Ryan Lochte still seeking redemption after Olympic-sized scandal in Rio
EAST MEADOW, N.Y. – The line was 200 deep at 3:45 p.m. Friday, and it only got longer as the afternoon wore on.
It snaked alongside the Nassau County Aquatic Center and led to a red tent. Beneath it, sitting in a gray plastic chair with a stack of Sharpies to his left, Ryan Lochte smiled and signed autographs and posed for pictures and small-talked for 105 minutes without cessation. Stars-and-stripes kickboards, swim caps, T-shirts, magazine covers, glossy photos – most if it provided by his new swim apparel sponsor, Tyr – were signed in tireless succession.
American pariah? No. Not here. Not now. To them, Ryan Lochte remains an American hero and American celebrity.
The whole thing was only supposed to last an hour, but Lochte was the essence of mellow accommodation, going 45 minutes of overtime and making sure every beaming child and giggling woman had his or her moment with him.
“Oh my gosh, he’s so cute!” gushed Victoria Wu, who brought her two children to get pictures with Lochte. “He’s so cute!”
“And he swims fast,” said her friend, Cecilia Chau, who also brought her two children with her for the event.

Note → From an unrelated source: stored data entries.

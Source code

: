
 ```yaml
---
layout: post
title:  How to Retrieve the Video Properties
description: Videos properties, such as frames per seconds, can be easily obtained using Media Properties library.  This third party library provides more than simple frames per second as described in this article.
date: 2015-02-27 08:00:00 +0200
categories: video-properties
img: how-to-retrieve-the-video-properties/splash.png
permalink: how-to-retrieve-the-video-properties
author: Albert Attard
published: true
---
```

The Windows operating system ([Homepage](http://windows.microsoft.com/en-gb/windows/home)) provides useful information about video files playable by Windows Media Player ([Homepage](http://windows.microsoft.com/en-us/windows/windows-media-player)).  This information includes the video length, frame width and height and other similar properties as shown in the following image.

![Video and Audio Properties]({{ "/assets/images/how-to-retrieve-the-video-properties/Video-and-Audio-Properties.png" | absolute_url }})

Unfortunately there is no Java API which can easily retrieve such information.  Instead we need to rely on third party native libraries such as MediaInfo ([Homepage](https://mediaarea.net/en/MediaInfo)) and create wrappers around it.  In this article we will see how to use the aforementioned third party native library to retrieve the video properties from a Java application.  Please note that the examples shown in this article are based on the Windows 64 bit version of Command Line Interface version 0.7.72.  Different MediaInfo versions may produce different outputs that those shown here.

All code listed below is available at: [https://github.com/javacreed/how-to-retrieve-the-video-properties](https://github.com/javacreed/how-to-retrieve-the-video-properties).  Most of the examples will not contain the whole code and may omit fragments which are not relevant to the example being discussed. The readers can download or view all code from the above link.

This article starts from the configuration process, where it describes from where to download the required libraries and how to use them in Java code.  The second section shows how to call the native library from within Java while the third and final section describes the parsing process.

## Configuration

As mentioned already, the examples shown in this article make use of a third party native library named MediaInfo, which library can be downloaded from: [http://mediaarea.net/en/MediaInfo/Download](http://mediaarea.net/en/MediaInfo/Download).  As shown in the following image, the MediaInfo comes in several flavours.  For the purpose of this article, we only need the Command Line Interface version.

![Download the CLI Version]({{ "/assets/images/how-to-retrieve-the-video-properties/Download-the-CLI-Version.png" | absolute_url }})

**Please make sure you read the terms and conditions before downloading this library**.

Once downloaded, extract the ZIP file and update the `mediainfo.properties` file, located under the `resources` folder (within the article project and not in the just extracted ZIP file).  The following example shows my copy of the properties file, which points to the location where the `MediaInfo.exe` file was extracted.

“Yeah,” Wu allowed, before getting back to her original point. “Nice body.”
Good looks and 12 Olympic medals can go a long way in America. In a land of second chances, Ryan Lochte clearly will be afforded one by the swimming community.
“It’s amazing,” Lochte said of the turnout. “One of the reasons why I still swim is for them, to give back to the fans. It definitely makes you honored and humbled to have this.”
A year after he seemingly threw away all that goodwill and golden-boy status with a Rio de Janeiro debacle of Olympic proportion, Lochte is back. On Saturday he will swim the 100 backstroke at the U.S. Open Championships, and on Sunday he will swim the 200-meter individual medley – the first meet he is eligible for following his 10-month suspension by the U.S. Olympic Committee. He missed the U.S. national championships in June and FINA World Championships last month, the two biggest events of 2017, but his comeback from chlorine exile is on now.
And if Friday afternoon is any indication, a great many Americans are more than willing to move past the bizarre and convoluted international incident that occurred in Brazil.
“After Rio, he was devastated,” said Lochte’s father, Steven. “It was devastating to me after everything came out – that he was robbed, that there was not vandalism to the bathroom, that he didn’t lie. Nobody has come out and made a public apology to him, because they can’t.
“So to see this [crowd of fans] is a real satisfaction. It’s a great positive toward his heart, a rebuilding of his confidence.”
And a rebuilding of his brand. In a quadrennial sport that is even more dependent upon stars than the NBA, even a 33-year-old Lochte absolutely is still a marketable commodity.
USA Swimming, which was thoroughly disgusted with Lochte last August, had his face on the front of its website this week as the main attraction at the U.S. Open. The apparel tent outside the aquatic center featured “Lochte 17” jerseys. And local organizers were doing their best to sell tickets based on Lochte’s appearance.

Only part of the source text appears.